Hacker News new | ask | show | jobs
by 3abiton 858 days ago
Modularity and customization come at a cost. Python is the systemd of computer languages. But it is not trying to sell itself under the KISS banner.
1 comments

Oh absolutely, for some tasks Python is amazing. I use Jupyter notebooks a lot, for example, and the flexibility is an incredible feature.

It just worries me when I sometimes see those same Jupyter notebooks running in production, crunching 100s of terabytes of data. Maybe I’m wrong, but I didn’t get the impression everyone realizes exactly how wasteful that is. I guess AWS credits are easy to come by.

One thing Google did well back in the day, was making resource costs report in SWE/hours, the idea being that you see if you should go and rewrite something. If it cost 100 SWE/h to run, and it only took you a day to cut that in half, you should do it.

Numpy is competitive with optimized C/C++. So even if it's running in a Jupyter notebook, it's still going to be insanely fast.
Numpy is fine. But people write a lot of complicated code to pull JSON from somewhere, transform it in Python, and write it to parquet somewhere else, for example. JSON, the dict type and parquet are all implemented in C, but a comprehension on top of a Python iterable is just gonna be pure Python “bytecode”. It has been my experience that rewriting such things in C++, or even Go or Java is an easy way to quickly save truly incredible amounts of compute.

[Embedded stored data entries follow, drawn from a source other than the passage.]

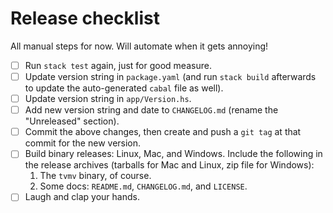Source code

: # Release checklist

All manual steps for now. Will automate when it gets annoying!

- [ ] Run `stack test` again, just for good measure.
- [ ] Update version string in `package.yaml` (and run `stack build`
  afterwards to update the auto-generated `cabal` file as well).
- [ ] Update version string in `app/Version.hs`.
- [ ] Add new version string and date to `CHANGELOG.md` (rename the
  "Unreleased" section).
- [ ] Commit the above changes, then create and push a `git tag` at that
  commit for the new version.
- [ ] Build binary releases: Linux, Mac, and Windows. Include the following
  in the release archives (tarballs for Mac and Linux, zip file for Windows):
    1. The `tvmv` binary, of course.
    2. Some docs: `README.md`, `CHANGELOG.md`, and `LICENSE`.
- [ ] Laugh and clap your hands.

A team I used to work with was forced to throw away a finished Python data pipeline that took them a year to build, because it cost more to run than the combined salaries of the team. And I really think if they’d had better intuition about Python’s performance under different scenarios, they could have saved a year of effort. This is why I feel it’s worth having frank discussions about trade offs when it comes to this language.

It’s incredibly useful, but people in the community aren’t clearly told about its limitations. (Especially wrt performance, but also maintainability.)

> It has been my experience that rewriting such things in C++, or even Go or Java is an easy way to quickly save truly incredible amounts of compute.

Sure but there's a trade off, no? Go is typically 3x the code than python. And C++ is 10x the complexity easily.

There was one point back when I stopped coding C++ where one coder might not understand what another C++ coder was doing because the standard was so large.

> A team I used to work with was forced to throw away a finished Python data pipeline that took them a year to build, because it cost more to run than the combined salaries of the team.

You know, I have horror stories about C++ and Java as well. Usually that kind of blame goes to management for not understanding the issues up front. Pretty soon, I'll have slew of stories about go misusage as well.

Well, not to split hairs, but it depends on what you mean by complexity. I would describe Python as possibly the most complex programming language in existence - it’s built in terms of a high number of abstractions, many of which are leaky, and it behaves very differently from version to version and environment to environment.

Python is certainly very terse and expressive. I like writing Python, it’s fun. And it hides a lot of problems from the programmer, but that’s not the same as being simple.

Go is simple, that’s why it’s verbose. It has no syntax sugar and it’s not fun to write Go, but you can read it and see what it’s doing really quickly.

Anyway, it’s about picking the right set of trade-offs, as you say. But the trade off in performance is 1:100, and that’s so punishing at scale that all other considerations kind of fall by the wayside.

> I would describe Python as possibly the most complex programming language in existence.

You haven't lived until you've argued with a C++ language lawyer.

> Go is simple, that’s why it’s verbose. It has no syntax sugar and it’s not fun to write Go, but you can read it and see what it’s doing really quickly.

Python is great. It has a lot of syntax sugar, but it's also easy to read and understand what it's doing. They teach it to elementary school kids. But they use it in F500 companies. And it has made huge strides into the scientific computing, because it's relatively easy to call existing C/Fortran libraries.

Go's experience by comparison is awful. Their community is an anti-social gate-keeping echo chamber. Their FFI is awful. Their language design is awful as well.

Edited to add: I feel like Go got popular because Rob Pike had no problem bad mouthing other languages. "Python/C++ are so terrible...".

Consider Rust on the other hand, where python and Rust seems to be getting along quite well. Rust seems to care about the coding experience. I think that makes a difference.

If they had done performance testing from the start they could have saved a year. A pipeline that has not been performance tested was in no way "finished". Performance is not something that can be tackled on later. In any language...
I've seen bad Java/C++ code go to production before, and cost many more hours to fix it than it was just to replace the code with a working python script using the built in libraries.
> Numpy is competitive with optimized C/C++

Can you cite a source/example for that? I cannot imagine an optimized C program that doesn't blow python with numpy out of the water. Even a poorly written C program is likely to be 2x faster simply because it doesn't have to round trip operations from C to python and back.

I feel like this is google-able, no?

I found some metrics after 30 seconds of googling.

Please post your citation for your claim.
No. Google it.

I'm not your monkey.